*** Opening INFORMATION SHOWN ***

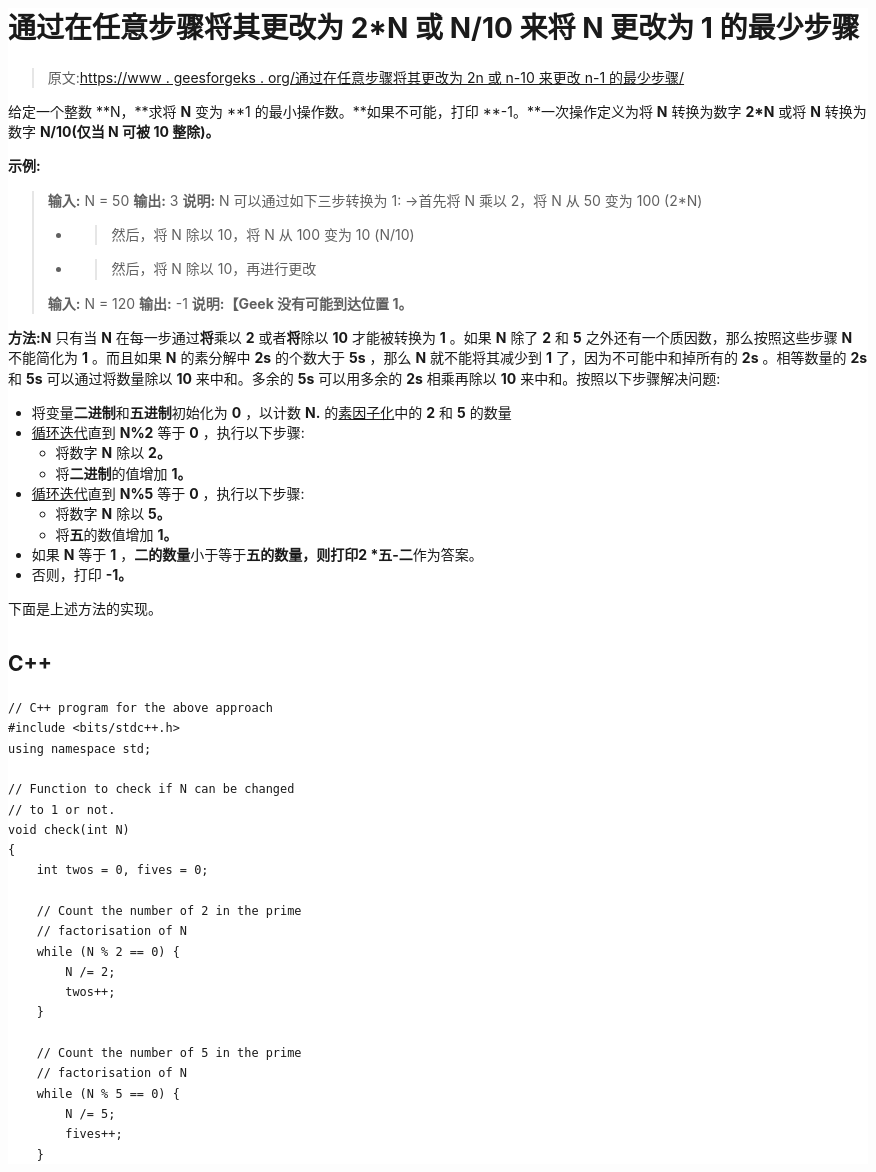 # 通过在任意步骤将其更改为 2*N 或 N/10 来将 N 更改为 1 的最少步骤

> 原文:[https://www . geesforgeks . org/通过在任意步骤将其更改为 2n 或 n-10 来更改 n-1 的最少步骤/](https://www.geeksforgeeks.org/minimum-steps-to-change-n-to-1-by-changing-it-to-2n-or-n-10-at-any-step/)

给定一个整数 **N，**求将 **N** 变为 **1 的最小操作数。**如果不可能，打印 **-1。**一次操作定义为将 **N** 转换为数字 **2*N** 或将 **N** 转换为数字 **N/10(仅当 N 可被 10 整除)。**

**示例:**

> **输入:** N = 50
> **输出:** 3
> **说明:** N 可以通过如下三步转换为 1:
> ->首先将 N 乘以 2，将 N 从 50 变为 100 (2*N)
> - >然后，将 N 除以 10，将 N 从 100 变为 10 (N/10)
> - >然后，将 N 除以 10，再进行更改
> 
> **输入:** N = 120
> **输出:** -1
> **说明:【Geek 没有可能到达位置 1。**

**方法:N** 只有当 **N** 在每一步通过**将**乘以 **2** 或者**将**除以 **10** 才能被转换为 **1** 。如果 **N** 除了 **2** 和 **5** 之外还有一个质因数，那么按照这些步骤 **N** 不能简化为 **1** 。而且如果 **N** 的素分解中 **2s** 的个数大于 **5s** ，那么 **N** 就不能将其减少到 **1** 了，因为不可能中和掉所有的 **2s** 。相等数量的 **2s** 和 **5s** 可以通过将数量除以 **10** 来中和。多余的 **5s** 可以用多余的 **2s** 相乘再除以 **10** 来中和。按照以下步骤解决问题:

*   将变量**二进制**和**五进制**初始化为 **0** ，以计数 **N.** 的[素因子化](https://www.geeksforgeeks.org/print-all-prime-factors-of-a-given-number/)中的 **2** 和 **5** 的数量
*   [循环迭代](https://www.geeksforgeeks.org/c-c-while-loop-with-examples/)直到 **N%2** 等于 **0** ，执行以下步骤:
    *   将数字 **N** 除以 **2。**
    *   将**二进制**的值增加 **1。**
*   [循环迭代](https://www.geeksforgeeks.org/c-c-while-loop-with-examples/)直到 **N%5** 等于 **0** ，执行以下步骤:
    *   将数字 **N** 除以 **5。**
    *   将**五**的数值增加 **1。**
*   如果 **N** 等于 **1** ，**二的数量**小于等于**五的数量，**则打印**2 *五-二**作为答案。
*   否则，打印 **-1。**

下面是上述方法的实现。

## C++

```
// C++ program for the above approach
#include <bits/stdc++.h>
using namespace std;

// Function to check if N can be changed
// to 1 or not.
void check(int N)
{
    int twos = 0, fives = 0;

    // Count the number of 2 in the prime
    // factorisation of N
    while (N % 2 == 0) {
        N /= 2;
        twos++;
    }

    // Count the number of 5 in the prime
    // factorisation of N
    while (N % 5 == 0) {
        N /= 5;
        fives++;
    }
```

*** Closing INFORMATION SHOWN ***

● **EXERCISE BRIEF**: Would you please state how many lines in the material hold "with"? The number alone will do.

● **THE COMPLETED TASK**: 2